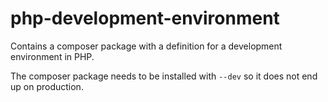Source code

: # php-development-environment
Contains a composer package with a definition for a development environment in PHP.

The composer package needs to be installed with `--dev` so it does not end up on production.
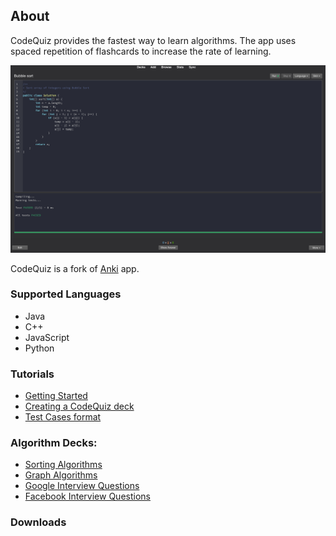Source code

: ## About

CodeQuiz provides the fastest way to learn algorithms.
The app uses spaced repetition of flashcards to increase the rate of learning.

<img src="images/code-quiz.png" width="800"/>

CodeQuiz is a fork of [Anki](https://apps.ankiweb.net/) app.

### Supported Languages

- Java
- C++
- JavaScript
- Python

### Tutorials

- [Getting Started](getting-started.md)
- [Creating a CodeQuiz deck](create-quiz.md)
- [Test Cases format](test-cases-format.md)

### Algorithm Decks:

- [Sorting Algorithms](http://google.com)
- [Graph Algorithms](http://google.com)
- [Google Interview Questions](http://google.com)
- [Facebook Interview Questions](http://google.com)

### Downloads



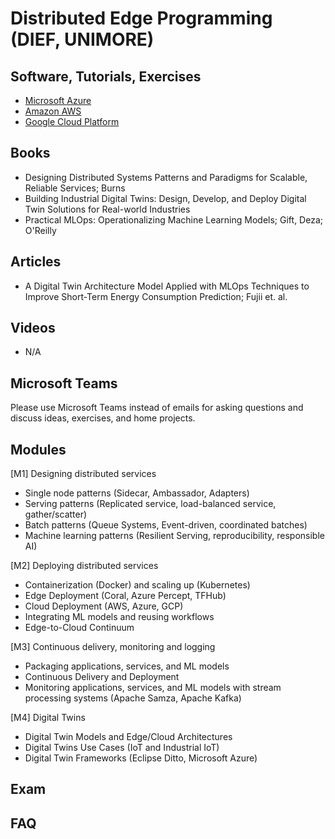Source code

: # Distributed Edge Programming (DIEF, UNIMORE)

## Software, Tutorials, Exercises
* [Microsoft Azure](https://azure.microsoft.com/en-gb/)
* [Amazon AWS]()
* [Google Cloud Platform]()

## Books
* Designing Distributed Systems Patterns and Paradigms for Scalable, Reliable Services; Burns
* Building Industrial Digital Twins: Design, Develop, and Deploy Digital Twin Solutions for Real-world Industries
* Practical MLOps: Operationalizing Machine Learning Models; Gift, Deza; O'Reilly

<!--
* Introducing MLOps: How to Scale Machine Learning in the Enterprise; Treveil et. al.; O'Reilly
* Machine Learning Design Patterns: Solutions to Common Challenges in Data Preparation, Model Building, and MLOps; Lakshmanan et. al.; O'Reilly
-->

## Articles
* A Digital Twin Architecture Model Applied with MLOps Techniques to Improve Short-Term Energy Consumption Prediction; Fujii et. al.

## Videos
* N/A


## Microsoft Teams
Please use Microsoft Teams instead of emails for asking questions and discuss ideas, exercises, and home projects.


## Modules
[M1] Designing distributed services
* Single node patterns (Sidecar, Ambassador, Adapters)
* Serving patterns (Replicated service, load-balanced service, gather/scatter)
* Batch patterns (Queue Systems, Event-driven, coordinated batches)
* Machine learning patterns (Resilient Serving, reproducibility, responsible AI)

[M2] Deploying distributed services
* Containerization (Docker) and scaling up (Kubernetes)
* Edge Deployment (Coral, Azure Percept, TFHub)
* Cloud Deployment (AWS, Azure, GCP)
* Integrating ML models and reusing workflows
* Edge-to-Cloud Continuum

[M3] Continuous delivery, monitoring and logging 
* Packaging applications, services, and ML models
* Continuous Delivery and Deployment 
* Monitoring applications, services, and ML models with stream processing systems (Apache Samza, Apache Kafka)

[M4] Digital Twins
- Digital Twin Models and Edge/Cloud Architectures
- Digital Twins Use Cases (IoT and Industrial IoT)
- Digital Twin Frameworks (Eclipse Ditto, Microsoft Azure)


## Exam

## FAQ
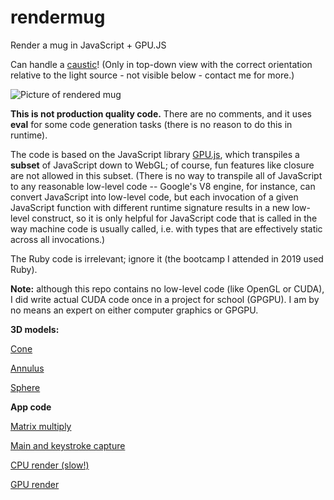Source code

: # rendermug
Render a mug in JavaScript + GPU.JS

Can handle a [caustic](https://en.wikipedia.org/wiki/Caustic_(optics))! (Only in top-down view with the correct orientation relative to the light source - not visible below - contact me for more.)

![Picture of rendered mug](https://ryandenlinger.files.wordpress.com/2021/05/rendermug-1.png)

**This is not production quality code.** There are no comments, and it uses **eval** for some code generation tasks (there is no reason to do this in runtime).

The code is based on the JavaScript library [GPU.js](https://gpu.rocks/), which transpiles a **subset** of JavaScript down to WebGL; of course, fun features like closure are not allowed in this subset. (There is no way to transpile all of JavaScript to any reasonable low-level code -- Google's V8 engine, for instance, can convert JavaScript into low-level code, but each invocation of a given JavaScript function with different runtime signature results in a new low-level construct, so it is only helpful for JavaScript code that is called in the way machine code is usually called, i.e. with types that are effectively static across all invocations.)

The Ruby code is irrelevant; ignore it (the bootcamp I attended in 2019 used Ruby).

**Note:** although this repo contains no low-level code (like OpenGL or CUDA), I did write actual CUDA code once in a project for school (GPGPU). I am by no means an expert on either computer graphics or GPGPU.

**3D models:**

[Cone](https://github.com/ryanden2018/rendermug/blob/8e09e191a53e6ed007bb225a82d1c73402622bd4/app/assets/javascripts/Cone.js)

[Annulus](https://github.com/ryanden2018/rendermug/blob/8e09e191a53e6ed007bb225a82d1c73402622bd4/app/assets/javascripts/Annulus.js)

[Sphere](https://github.com/ryanden2018/rendermug/blob/8e09e191a53e6ed007bb225a82d1c73402622bd4/app/assets/javascripts/Sphere.js)

**App code**

[Matrix multiply](https://github.com/ryanden2018/rendermug/blob/8e09e191a53e6ed007bb225a82d1c73402622bd4/app/assets/javascripts/matmul.js)

[Main and keystroke capture](https://github.com/ryanden2018/rendermug/blob/8e09e191a53e6ed007bb225a82d1c73402622bd4/app/assets/javascripts/index.js)

[CPU render (slow!)](https://github.com/ryanden2018/rendermug/blob/8e09e191a53e6ed007bb225a82d1c73402622bd4/app/assets/javascripts/MugRenderer.js)

[GPU render](https://github.com/ryanden2018/rendermug/blob/8e09e191a53e6ed007bb225a82d1c73402622bd4/app/assets/javascripts/MugRendererGPU.js)

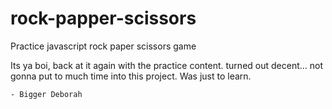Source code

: # rock-papper-scissors

Practice javascript rock paper scissors game

Its ya boi, back at it again with the practice content. turned out decent... not gonna put to much time into this project. Was just to learn.

    - Bigger Deborah

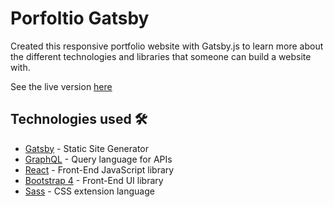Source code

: # Porfoltio Gatsby

Created this responsive portfolio website with Gatsby.js to learn more about the different technologies and libraries that someone can build a website with.

See the live version [here](https://hugomeza-gatsby.herokuapp.com/)

## Technologies used 🛠️

- [Gatsby](https://www.gatsbyjs.org/) - Static Site Generator
- [GraphQL](https://graphql.org/) - Query language for APIs
- [React](https://es.reactjs.org/) - Front-End JavaScript library
- [Bootstrap 4](https://getbootstrap.com/docs/4.3/getting-started/introduction/) - Front-End UI library
- [Sass](https://sass-lang.com/documentation) - CSS extension language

********

### What to work on
Please set down each line of the data above exactly as written, without the pictures.

### Written reply
Source code

: # php-development-environment
Contains a composer package with a definition for a development environment in PHP.

The composer package needs to be installed with `--dev` so it does not end up on production.
Source code

: ## About

CodeQuiz provides the fastest way to learn algorithms.
The app uses spaced repetition of flashcards to increase the rate of learning.

<img src="images/code-quiz.png" width="800"/>

CodeQuiz is a fork of [Anki](https://apps.ankiweb.net/) app.

### Supported Languages

- Java
- C++
- JavaScript
- Python

### Tutorials

- [Getting Started](getting-started.md)
- [Creating a CodeQuiz deck](create-quiz.md)
- [Test Cases format](test-cases-format.md)

### Algorithm Decks:

- [Sorting Algorithms](http://google.com)
- [Graph Algorithms](http://google.com)
- [Google Interview Questions](http://google.com)
- [Facebook Interview Questions](http://google.com)

### Downloads



Source code

: # Distributed Edge Programming (DIEF, UNIMORE)

## Software, Tutorials, Exercises
* [Microsoft Azure](https://azure.microsoft.com/en-gb/)
* [Amazon AWS]()
* [Google Cloud Platform]()

## Books
* Designing Distributed Systems Patterns and Paradigms for Scalable, Reliable Services; Burns
* Building Industrial Digital Twins: Design, Develop, and Deploy Digital Twin Solutions for Real-world Industries
* Practical MLOps: Operationalizing Machine Learning Models; Gift, Deza; O'Reilly

<!--
* Introducing MLOps: How to Scale Machine Learning in the Enterprise; Treveil et. al.; O'Reilly
* Machine Learning Design Patterns: Solutions to Common Challenges in Data Preparation, Model Building, and MLOps; Lakshmanan et. al.; O'Reilly
-->

## Articles
* A Digital Twin Architecture Model Applied with MLOps Techniques to Improve Short-Term Energy Consumption Prediction; Fujii et. al.

## Videos
* N/A


## Microsoft Teams
Please use Microsoft Teams instead of emails for asking questions and discuss ideas, exercises, and home projects.


## Modules
[M1] Designing distributed services
* Single node patterns (Sidecar, Ambassador, Adapters)
* Serving patterns (Replicated service, load-balanced service, gather/scatter)
* Batch patterns (Queue Systems, Event-driven, coordinated batches)
* Machine learning patterns (Resilient Serving, reproducibility, responsible AI)

[M2] Deploying distributed services
* Containerization (Docker) and scaling up (Kubernetes)
* Edge Deployment (Coral, Azure Percept, TFHub)
* Cloud Deployment (AWS, Azure, GCP)
* Integrating ML models and reusing workflows
* Edge-to-Cloud Continuum

[M3] Continuous delivery, monitoring and logging 
* Packaging applications, services, and ML models
* Continuous Delivery and Deployment 
* Monitoring applications, services, and ML models with stream processing systems (Apache Samza, Apache Kafka)

[M4] Digital Twins
- Digital Twin Models and Edge/Cloud Architectures
- Digital Twins Use Cases (IoT and Industrial IoT)
- Digital Twin Frameworks (Eclipse Ditto, Microsoft Azure)


## Exam

## FAQ
Source code

: # rendermug
Render a mug in JavaScript + GPU.JS

Can handle a [caustic](https://en.wikipedia.org/wiki/Caustic_(optics))! (Only in top-down view with the correct orientation relative to the light source - not visible below - contact me for more.)

![Picture of rendered mug](https://ryandenlinger.files.wordpress.com/2021/05/rendermug-1.png)

**This is not production quality code.** There are no comments, and it uses **eval** for some code generation tasks (there is no reason to do this in runtime).

The code is based on the JavaScript library [GPU.js](https://gpu.rocks/), which transpiles a **subset** of JavaScript down to WebGL; of course, fun features like closure are not allowed in this subset. (There is no way to transpile all of JavaScript to any reasonable low-level code -- Google's V8 engine, for instance, can convert JavaScript into low-level code, but each invocation of a given JavaScript function with different runtime signature results in a new low-level construct, so it is only helpful for JavaScript code that is called in the way machine code is usually called, i.e. with types that are effectively static across all invocations.)

The Ruby code is irrelevant; ignore it (the bootcamp I attended in 2019 used Ruby).

**Note:** although this repo contains no low-level code (like OpenGL or CUDA), I did write actual CUDA code once in a project for school (GPGPU). I am by no means an expert on either computer graphics or GPGPU.

**3D models:**

[Cone](https://github.com/ryanden2018/rendermug/blob/8e09e191a53e6ed007bb225a82d1c73402622bd4/app/assets/javascripts/Cone.js)

[Annulus](https://github.com/ryanden2018/rendermug/blob/8e09e191a53e6ed007bb225a82d1c73402622bd4/app/assets/javascripts/Annulus.js)

[Sphere](https://github.com/ryanden2018/rendermug/blob/8e09e191a53e6ed007bb225a82d1c73402622bd4/app/assets/javascripts/Sphere.js)

**App code**

[Matrix multiply](https://github.com/ryanden2018/rendermug/blob/8e09e191a53e6ed007bb225a82d1c73402622bd4/app/assets/javascripts/matmul.js)

[Main and keystroke capture](https://github.com/ryanden2018/rendermug/blob/8e09e191a53e6ed007bb225a82d1c73402622bd4/app/assets/javascripts/index.js)

[CPU render (slow!)](https://github.com/ryanden2018/rendermug/blob/8e09e191a53e6ed007bb225a82d1c73402622bd4/app/assets/javascripts/MugRenderer.js)

[GPU render](https://github.com/ryanden2018/rendermug/blob/8e09e191a53e6ed007bb225a82d1c73402622bd4/app/assets/javascripts/MugRendererGPU.js)

Source code

: # rock-papper-scissors

Practice javascript rock paper scissors game

Its ya boi, back at it again with the practice content. turned out decent... not gonna put to much time into this project. Was just to learn.

    - Bigger Deborah

Source code

: # Porfoltio Gatsby

Created this responsive portfolio website with Gatsby.js to learn more about the different technologies and libraries that someone can build a website with.

See the live version [here](https://hugomeza-gatsby.herokuapp.com/)

## Technologies used 🛠️

- [Gatsby](https://www.gatsbyjs.org/) - Static Site Generator
- [GraphQL](https://graphql.org/) - Query language for APIs
- [React](https://es.reactjs.org/) - Front-End JavaScript library
- [Bootstrap 4](https://getbootstrap.com/docs/4.3/getting-started/introduction/) - Front-End UI library
- [Sass](https://sass-lang.com/documentation) - CSS extension language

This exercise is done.